**WHAT IS EXPECTED:**
Pictures aside, repeat every record below exactly.

**DATASET EXTRACT:**
++++

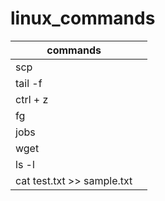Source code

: # linux_commands

|commands  |  | 
|---|---|
|scp  |  |
|tail -f  |  |
|ctrl + z  |  |
|fg  |  |
|jobs  |  |
|wget  |  |
|ls -l  |  |
| cat test.txt >> sample.txt | |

++++

**TASK OUTPUT:**
Source code

: # linux_commands

|commands  |  | 
|---|---|
|scp  |  |
|tail -f  |  |
|ctrl + z  |  |
|fg  |  |
|jobs  |  |
|wget  |  |
|ls -l  |  |
| cat test.txt >> sample.txt | |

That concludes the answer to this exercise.